A crop, sometimes called a riding crop or hunting crop, is a short type of whip without a lash, used in horse riding, part of the family of tools known as riding aids.

==Types and uses==
A modern crop usually consists of a long shaft of fiberglass or cane which is covered in leather, fabric, or similar material. The rod of a crop thickens at one end to form a handle, and terminates in a thin, flexible tress such as wound cord or a leather tongue, known as a keeper. The thin end is intended to make contact with the horse, whilst the keeper prevents the horse's skin from being marked.

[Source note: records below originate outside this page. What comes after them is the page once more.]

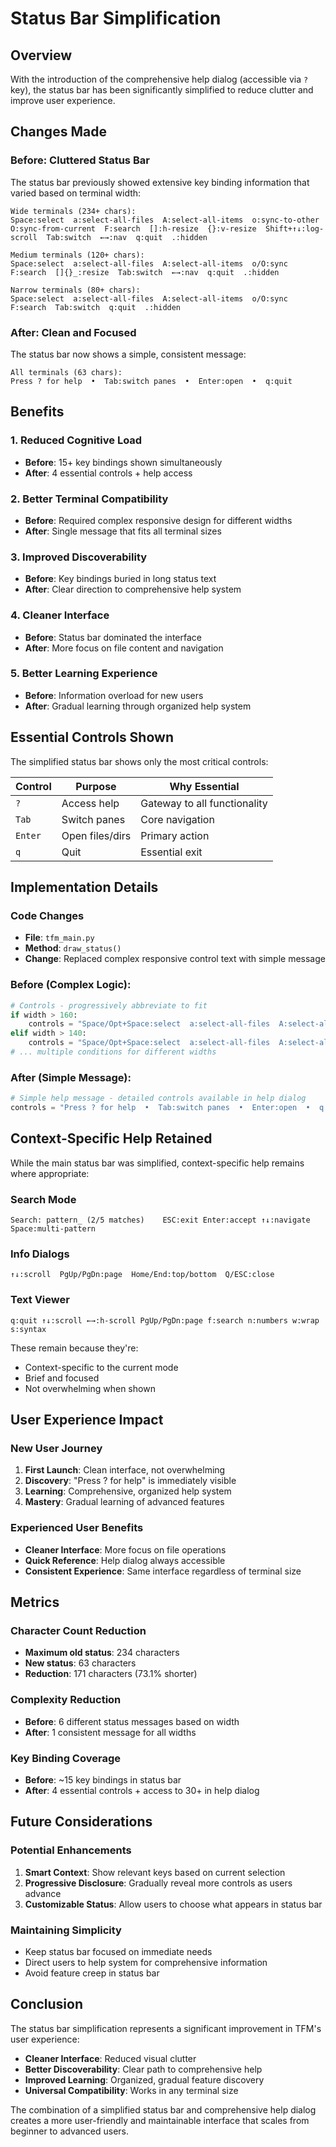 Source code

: # Status Bar Simplification

## Overview

With the introduction of the comprehensive help dialog (accessible via `?` key), the status bar has been significantly simplified to reduce clutter and improve user experience.

## Changes Made

### Before: Cluttered Status Bar
The status bar previously showed extensive key binding information that varied based on terminal width:

```
Wide terminals (234+ chars):
Space:select  a:select-all-files  A:select-all-items  o:sync-to-other  O:sync-from-current  F:search  []:h-resize  {}:v-resize  Shift+↑↓:log-scroll  Tab:switch  ←→:nav  q:quit  .:hidden

Medium terminals (120+ chars):
Space:select  a:select-all-files  A:select-all-items  o/O:sync  F:search  []{}_:resize  Tab:switch  ←→:nav  q:quit  .:hidden

Narrow terminals (80+ chars):
Space:select  a:select-all-files  A:select-all-items  o/O:sync  F:search  Tab:switch  q:quit  .:hidden
```

### After: Clean and Focused
The status bar now shows a simple, consistent message:

```
All terminals (63 chars):
Press ? for help  •  Tab:switch panes  •  Enter:open  •  q:quit
```

## Benefits

### 1. Reduced Cognitive Load
- **Before**: 15+ key bindings shown simultaneously
- **After**: 4 essential controls + help access

### 2. Better Terminal Compatibility
- **Before**: Required complex responsive design for different widths
- **After**: Single message that fits all terminal sizes

### 3. Improved Discoverability
- **Before**: Key bindings buried in long status text
- **After**: Clear direction to comprehensive help system

### 4. Cleaner Interface
- **Before**: Status bar dominated the interface
- **After**: More focus on file content and navigation

### 5. Better Learning Experience
- **Before**: Information overload for new users
- **After**: Gradual learning through organized help system

## Essential Controls Shown

The simplified status bar shows only the most critical controls:

| Control | Purpose | Why Essential |
|---------|---------|---------------|
| `?` | Access help | Gateway to all functionality |
| `Tab` | Switch panes | Core navigation |
| `Enter` | Open files/dirs | Primary action |
| `q` | Quit | Essential exit |

## Implementation Details

### Code Changes
- **File**: `tfm_main.py`
- **Method**: `draw_status()`
- **Change**: Replaced complex responsive control text with simple message

### Before (Complex Logic):
```python
# Controls - progressively abbreviate to fit
if width > 160:
    controls = "Space/Opt+Space:select  a:select-all-files  A:select-all-items..."
elif width > 140:
    controls = "Space/Opt+Space:select  a:select-all-files  A:select-all-items..."
# ... multiple conditions for different widths
```

### After (Simple Message):
```python
# Simple help message - detailed controls available in help dialog
controls = "Press ? for help  •  Tab:switch panes  •  Enter:open  •  q:quit"
```

## Context-Specific Help Retained

While the main status bar was simplified, context-specific help remains where appropriate:

### Search Mode
```
Search: pattern_ (2/5 matches)    ESC:exit Enter:accept ↑↓:navigate Space:multi-pattern
```

### Info Dialogs
```
↑↓:scroll  PgUp/PgDn:page  Home/End:top/bottom  Q/ESC:close
```

### Text Viewer
```
q:quit ↑↓:scroll ←→:h-scroll PgUp/PgDn:page f:search n:numbers w:wrap s:syntax
```

These remain because they're:
- Context-specific to the current mode
- Brief and focused
- Not overwhelming when shown

## User Experience Impact

### New User Journey
1. **First Launch**: Clean interface, not overwhelming
2. **Discovery**: "Press ? for help" is immediately visible
3. **Learning**: Comprehensive, organized help system
4. **Mastery**: Gradual learning of advanced features

### Experienced User Benefits
- **Cleaner Interface**: More focus on file operations
- **Quick Reference**: Help dialog always accessible
- **Consistent Experience**: Same interface regardless of terminal size

## Metrics

### Character Count Reduction
- **Maximum old status**: 234 characters
- **New status**: 63 characters
- **Reduction**: 171 characters (73.1% shorter)

### Complexity Reduction
- **Before**: 6 different status messages based on width
- **After**: 1 consistent message for all widths

### Key Binding Coverage
- **Before**: ~15 key bindings in status bar
- **After**: 4 essential controls + access to 30+ in help dialog

## Future Considerations

### Potential Enhancements
1. **Smart Context**: Show relevant keys based on current selection
2. **Progressive Disclosure**: Gradually reveal more controls as users advance
3. **Customizable Status**: Allow users to choose what appears in status bar

### Maintaining Simplicity
- Keep status bar focused on immediate needs
- Direct users to help system for comprehensive information
- Avoid feature creep in status bar

## Conclusion

The status bar simplification represents a significant improvement in TFM's user experience:

- **Cleaner Interface**: Reduced visual clutter
- **Better Discoverability**: Clear path to comprehensive help
- **Improved Learning**: Organized, gradual feature discovery
- **Universal Compatibility**: Works in any terminal size

The combination of a simplified status bar and comprehensive help dialog creates a more user-friendly and maintainable interface that scales from beginner to advanced users.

The handle may have a loop of leather to help secure the grip or a "mushroom" on the end to prevent it from slipping through the rider's hand.

The length of a crop is designed to allow enough leverage for it to be accelerated rapidly with a controlled flick of the wrist, without causing the rider balancing problems. Thus, a true crop is relatively short.

The term "whip" is a more common term that includes both riding crops as well as longer types of horse whips used for both riding and ground work. A whip is a little slower than a crop, mostly due to having slightly greater length and flexibility.

The difference between a crop and a whip. The top implement is a dressage whip, the bottom is a hunt seat riding crop.

===In equestrianism===
Crops are principally designed to back up the natural aids (leg, seat and voice) of a rider.
The crop should not be used as punishment, where the animal fails to perform a wanted behaviour and as such is hit. Positive Punishment (+P) is the term used for the adding of an unpleasant stimulus for the performance or non performance of a behaviour. Not only has it been shown to be unsuccessful in training the horse, it also has serious implications for animal welfare, and the development of learned helplessness.
- Dressage whip is a true whip, longer than a crop, (up to 43 in, including lash or popper) for horse training, allowing a rider to touch the mount's side while keeping both hands on the reins.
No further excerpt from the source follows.